Task directions:
Repeat every record exactly, omitting the pictures.

Records for the exercise:
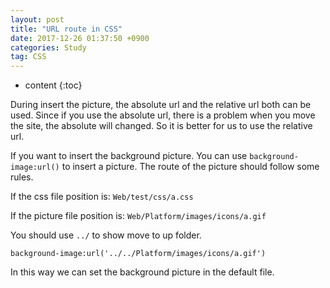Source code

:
 ```yaml
---
layout: post
title: "URL route in CSS"
date: 2017-12-26 01:37:50 +0900
categories: Study
tag: CSS
---
```


* content
{:toc}




During insert the picture, the absolute url and the relative url both can be used. Since if you use the absolute url, there is a problem when you move the site, the absolute will changed. So it is better for us to use the relative url.

If you want to insert the background picture. You can use `background-image:url()` to insert a picture. The route of the picture should follow some rules.

If the css file position is: `Web/test/css/a.css`

If the picture file position is: `Web/Platform/images/icons/a.gif`

You should use `../` to show move to up folder.

```
background-image:url('../../Platform/images/icons/a.gif')
```

In this way we can set the background picture in the default file.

Answer for this exercise:
Source code

:
 ```yaml
---
layout: post
title: "URL route in CSS"
date: 2017-12-26 01:37:50 +0900
categories: Study
tag: CSS
---
```


* content
{:toc}




During insert the picture, the absolute url and the relative url both can be used. Since if you use the absolute url, there is a problem when you move the site, the absolute will changed. So it is better for us to use the relative url.

If you want to insert the background picture. You can use `background-image:url()` to insert a picture. The route of the picture should follow some rules.

If the css file position is: `Web/test/css/a.css`

If the picture file position is: `Web/Platform/images/icons/a.gif`

You should use `../` to show move to up folder.

```
background-image:url('../../Platform/images/icons/a.gif')
```

In this way we can set the background picture in the default file.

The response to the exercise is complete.